Perhaps as the designer of the original modus operandi of the Cornwall AA I can enlighten you a little.

During the daytime (we are talking 1987) we had 17 emergency ambulances covering the county of Cornwall. At night this reduced to 11. Our problems were many but the main ones were:

1. Clinical - in that we only had 8 extended trained ambulance men (call them paramedics but that title didn't come until years later) so delivering that high level of skill countywide was only possible using the AA.
2. Logistical - when vehicles were sent on a call (all 999 calls had to be responded to in those days) the crew could be taken out of service for anything up to four hours given that our receiving hospitals were so few and located at Truro and Plymouth.

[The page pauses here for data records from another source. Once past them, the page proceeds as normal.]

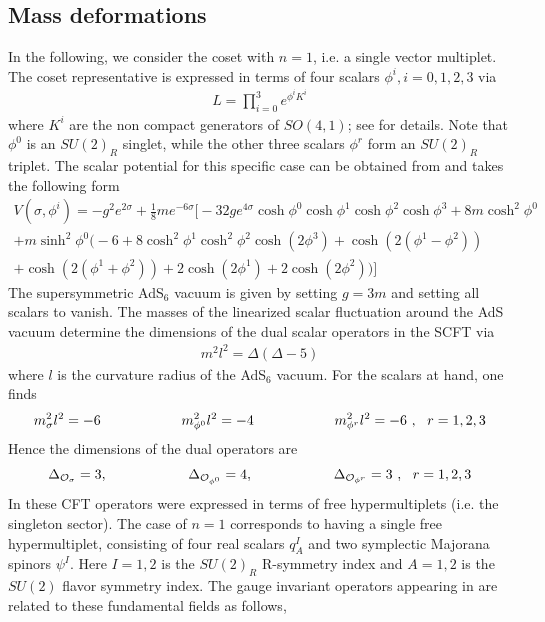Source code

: \documentclass[12pt]{article}
\begin{document}
\subsection{Mass deformations}
In the following, we consider the coset with $n=1$, i.e. a single vector multiplet. The coset representative is expressed in terms of four scalars $\phi^i, i=0,1,2,3$ via
\begin{eqnarray}
L=\prod_{i=0}^3e^{\phi^i K^i}
\end{eqnarray}
where $K^i$ are the non compact generators of $SO(4,1)$; see  for details. Note that  $\phi^0$ is an $SU(2)_R$ singlet, while the other three scalars $\phi^r$ form an $SU(2)_R$ triplet. 
The scalar potential for this specific case can be obtained from and takes the following form
\begin{align}
V(\sigma,\phi^i) =- g^2 e^{2 \sigma }+\frac{1}{8} m e^{-6 \sigma } \bigg[-32 g e^{4 \sigma } \cosh \phi^0 \cosh \phi^1 \cosh \phi^2 \cosh \phi^3+8 m \cosh ^2\phi^0
\nonumber\\
+m \sinh ^2 \phi^0 \bigg(-6+8 \cosh ^2\phi^1 \cosh ^2 \phi^2 \cosh (2 \phi^3)+\cosh (2 (\phi^1-\phi^2))\nonumber\\
+\cosh (2 (\phi^1+\phi^2))+2 \cosh (2 \phi^1)+2 \cosh (2 \phi^2)\bigg)\bigg]
\end{align}
The supersymmetric AdS$_6$ vacuum is given by setting $g=3m$ and setting all scalars to vanish. The masses of the  linearized  scalar fluctuation around the AdS vacuum  determine the dimensions of the dual scalar operators in the SCFT via
\begin{eqnarray}
m^2l^2= \Delta(\Delta-5)
\end{eqnarray}
where $l$ is the curvature radius of the AdS$_6$ vacuum. For the scalars at hand, one finds
\begin{eqnarray}
m_\sigma^2 l^2 = -6 \hspace{0.8 in} m_{\phi^0}^2 l^2 = -4 \hspace{0.8 in} m_{\phi^r}^2 l^2 = -6\,\,,\,\,\,\,r=1,2,3
\end{eqnarray}
Hence the dimensions of the dual operators are 
\begin{eqnarray}
\Delta_{{\cal O}_\sigma} = 3, \hspace{0.8 in} \Delta_{{\cal O}_{\phi^0}} = 4, \hspace{0.8 in} \Delta_{{\cal O}_{\phi^r}} = 3\,\,,\,\,\,\,r=1,2,3
\end{eqnarray}
In  these CFT operators were expressed in terms of free hypermultiplets (i.e. the singleton sector). The case of $n=1$ corresponds to having a single free hypermultiplet, consisting of four real scalars $q_A^I$ and two symplectic Majorana spinors $\psi ^I$. Here $I=1,2$ is the $SU(2)_R$ R-symmetry index and $A=1,2$ is the $SU(2)$ flavor symmetry index. The gauge invariant operators appearing in are related to these fundamental fields as follows,
\end{document}
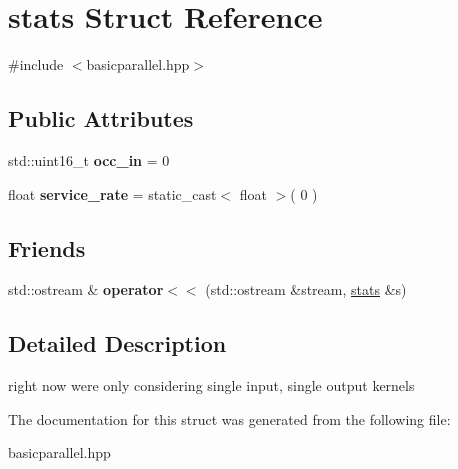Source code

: \hypertarget{structstats}{}\section{stats Struct Reference}
\label{structstats}


{\ttfamily \#include $<$basicparallel.\+hpp$>$}

\subsection*{Public Attributes}
\begin{DoxyCompactItemize}
\item 
\hypertarget{structstats_a85ea5e0c637b929216e86a55c1b83264}{}std\+::uint16\+\_\+t {\bfseries occ\+\_\+in} = 0\label{structstats_a85ea5e0c637b929216e86a55c1b83264}

\item 
\hypertarget{structstats_ad223443981e12cb0aefd5b5bfe4a0e20}{}float {\bfseries service\+\_\+rate} = static\+\_\+cast$<$ float $>$( 0 )\label{structstats_ad223443981e12cb0aefd5b5bfe4a0e20}

\end{DoxyCompactItemize}
\subsection*{Friends}
\begin{DoxyCompactItemize}
\item 
\hypertarget{structstats_a964dc7f83480d5396550ec5586f1b72a}{}std\+::ostream \& {\bfseries operator$<$$<$} (std\+::ostream \&stream, \hyperlink{structstats}{stats} \&s)\label{structstats_a964dc7f83480d5396550ec5586f1b72a}

\end{DoxyCompactItemize}


\subsection{Detailed Description}
right now we\textquotesingle{}re only considering single input, single output kernels 

The documentation for this struct was generated from the following file\+:\begin{DoxyCompactItemize}
\item 
basicparallel.\+hpp\end{DoxyCompactItemize}
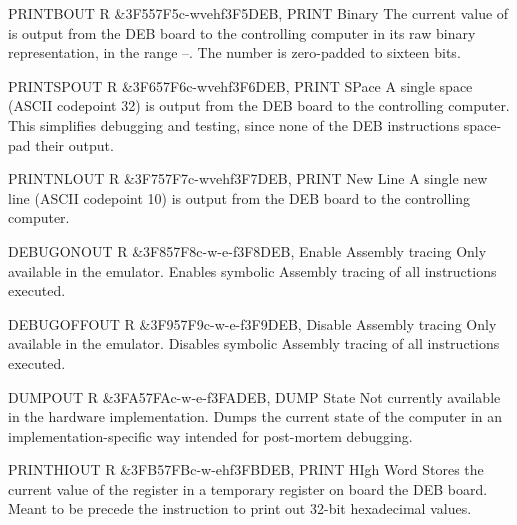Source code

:\begin{extcmd}{PRINTB}{OUT R \&3F5}{57F5}{c-wvehf}{3F5}{DEB, PRINT Binary}
  The current value of \A{} is output from the \gls{DEB} board to the
  controlling computer in its raw binary representation, in the range
  –. The number is
  zero-padded to sixteen bits.
\end{extcmd}

\begin{extcmd}{PRINTSP}{OUT R \&3F6}{57F6}{c-wvehf}{3F6}{DEB, PRINT SPace}
  A single space (ASCII codepoint 32) is output from the \gls{DEB} board
  to the controlling computer. This simplifies debugging and testing,
  since none of the \gls{DEB} instructions space-pad their output.
\end{extcmd}

\begin{extcmd}{PRINTNL}{OUT R \&3F7}{57F7}{c-wvehf}{3F7}{DEB, PRINT New Line}
  A single new line (ASCII codepoint 10) is output from the \gls{DEB} board
  to the controlling computer.
\end{extcmd}

\begin{extcmd}{DEBUGON}{OUT R \&3F8}{57F8}{c-w-e-f}{3F8}{DEB, Enable Assembly tracing}
  Only available in the emulator. Enables symbolic \gls{Assembly} tracing of all
  instructions executed.
\end{extcmd}

\begin{extcmd}{DEBUGOFF}{OUT R \&3F9}{57F9}{c-w-e-f}{3F9}{DEB, Disable Assembly tracing}
  Only available in the emulator. Disables symbolic \gls{Assembly} tracing of all
  instructions executed.
\end{extcmd}

\begin{extcmd}{DUMP}{OUT R \&3FA}{57FA}{c-w-e-f}{3FA}{DEB, DUMP State}
  Not currently available in the hardware implementation. Dumps the
  current state of the computer in an implementation-specific way
  intended for post-mortem debugging.
\end{extcmd}

\begin{extcmd}{PRINTHI}{OUT R \&3FB}{57FB}{c-w-ehf}{3FB}{DEB, PRINT HIgh Word}
  Stores the current value of the \A{} register in a temporary register
  on board the \gls{DEB} board. Meant to be precede the
   instruction to print out 32-bit hexadecimal values.
\end{extcmd}

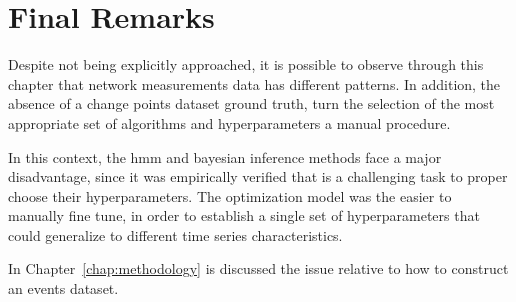 \section{Final Remarks}

Despite not being explicitly approached, it is possible to observe
through this chapter
that network measurements data has different patterns.
In addition, the absence of a change points dataset ground truth, turn the
selection of the most appropriate set of algorithms and hyperparameters
a manual procedure.

In this context, the \gls*{hmm} and bayesian inference methods face a major
disadvantage, since it was empirically verified that is a challenging task to
proper choose their hyperparameters.
The optimization model was the easier to manually fine tune,
in order to establish a single set of hyperparameters that could
generalize to different time series characteristics.

In Chapter~\ref{chap:methodology} is discussed the issue relative to how to
construct an events dataset.
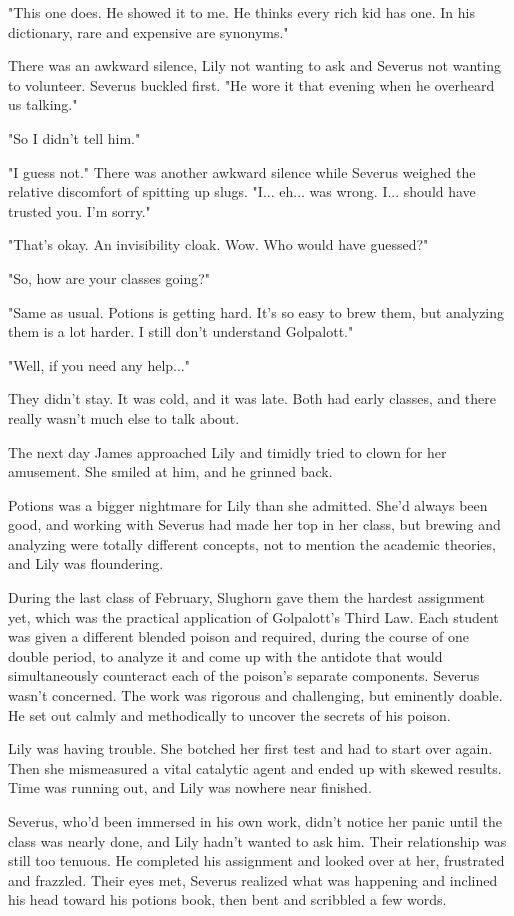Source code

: "This one does. He showed it to me. He thinks every rich kid has one. In his dictionary, rare and expensive are synonyms."

There was an awkward silence, Lily not wanting to ask and Severus not wanting to volunteer. Severus buckled first. "He wore it that evening when he overheard us talking."

"So I didn't tell him."

"I guess not." There was another awkward silence while Severus weighed the relative discomfort of spitting up slugs. "I... eh... was wrong. I... should have trusted you. I'm sorry."

"That's okay. An invisibility cloak. Wow. Who would have guessed?"

"So, how are your classes going?"

"Same as usual. Potions is getting hard. It's so easy to brew them, but analyzing them is a lot harder. I still don't understand Golpalott."

"Well, if you need any help..."

They didn't stay. It was cold, and it was late. Both had early classes, and there really wasn't much else to talk about.

The next day James approached Lily and timidly tried to clown for her amusement. She smiled at him, and he grinned back.

Potions was a bigger nightmare for Lily than she admitted. She'd always been good, and working with Severus had made her top in her class, but brewing and analyzing were totally different concepts, not to mention the academic theories, and Lily was floundering.

During the last class of February, Slughorn gave them the hardest assignment yet, which was the practical application of Golpalott's Third Law. Each student was given a different blended poison and required, during the course of one double period, to analyze it and come up with the antidote that would simultaneously counteract each of the poison's separate components. Severus wasn't concerned. The work was rigorous and challenging, but eminently doable. He set out calmly and methodically to uncover the secrets of his poison.

Lily was having trouble. She botched her first test and had to start over again. Then she mismeasured a vital catalytic agent and ended up with skewed results. Time was running out, and Lily was nowhere near finished.

Severus, who'd been immersed in his own work, didn't notice her panic until the class was nearly done, and Lily hadn't wanted to ask him. Their relationship was still too tenuous. He completed his assignment and looked over at her, frustrated and frazzled. Their eyes met, Severus realized what was happening and inclined his head toward his potions book, then bent and scribbled a few words.

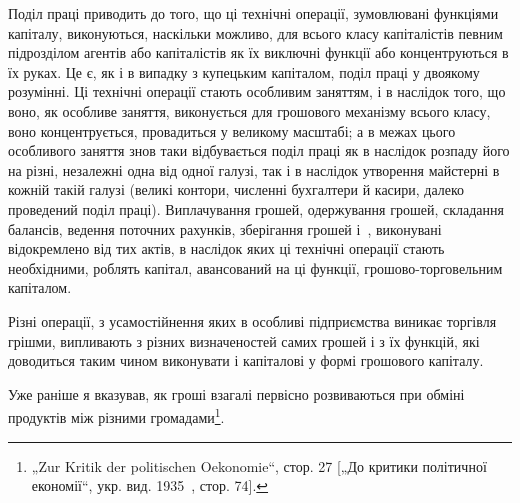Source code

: Поділ праці приводить до того, що ці технічні операції, зумовлювані
функціями капіталу, виконуються, наскільки можливо,
для всього класу капіталістів певним підрозділом агентів або
капіталістів як їх виключні функції або концентруються в їх
руках. Це є, як і в випадку з купецьким капіталом, поділ праці
у двоякому розумінні. Ці технічні операції стають особливим заняттям,
і в наслідок того, що воно, як особливе заняття, виконується
для грошового механізму всього класу, воно концентрується, провадиться
у великому масштабі; а в межах цього особливого заняття
знов таки відбувається поділ праці як в наслідок розпаду його
на різні, незалежні одна від одної галузі, так і в наслідок утворення
майстерні в кожній такій галузі (великі контори, численні
бухгалтери й касири, далеко проведений поділ праці).
Виплачування грошей, одержування грошей, складання балансів,
ведення поточних рахунків, зберігання грошей і~, виконувані
відокремлено від тих актів, в наслідок яких ці технічні операції
стають необхідними, роблять капітал, авансований на ці
функції, грошово-торговельним капіталом.

Різні операції, з усамостійнення яких в особливі підприємства
виникає торгівля грішми, випливають з різних визначеностей
самих грошей і з їх функцій, які доводиться таким чином виконувати
і капіталові у формі грошового капіталу.

Уже раніше я вказував, як гроші взагалі первісно розвиваються
при обміні продуктів між різними громадами\footnote{
„Zur Kritik der politischen Oekonomie“, стор. 27 [„До критики політичної
економії“, укр. вид. 1935~, стор. 74].
}.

During those four hours dealing with what may just be a broken finger or a nosebleed a patient in the now vacant area may suffer a heart attack or stroke. We met this challenge by having a three layered plan - a. HEMS style first responder b. secondary transfer in which the AA rendezvous with the road ambulance at a pre-surveyed site and delivers the patient to hospital leaving the road ambulance inside its normal area. c. tertiary inter-hosital transfer.

Chucking rocks at the AA for carrying low-level injuries has to be a cheap shot but one we expected and were not disappointed. People's ignorance of the realities of running an ambulance service has to be expected but once the situation has been explained most seemed to a accept that a rapid resolution of all 999 calls is the best all-round solution. You never know what the next call will be. The overall efficiency of the service as a whole was our design aim but I observe that this principle is nowadays often sacrificed to satisfy the rock-chuckers and give the AA charity a peaceful time even if this does not serve the public who finance the AA as well as it might.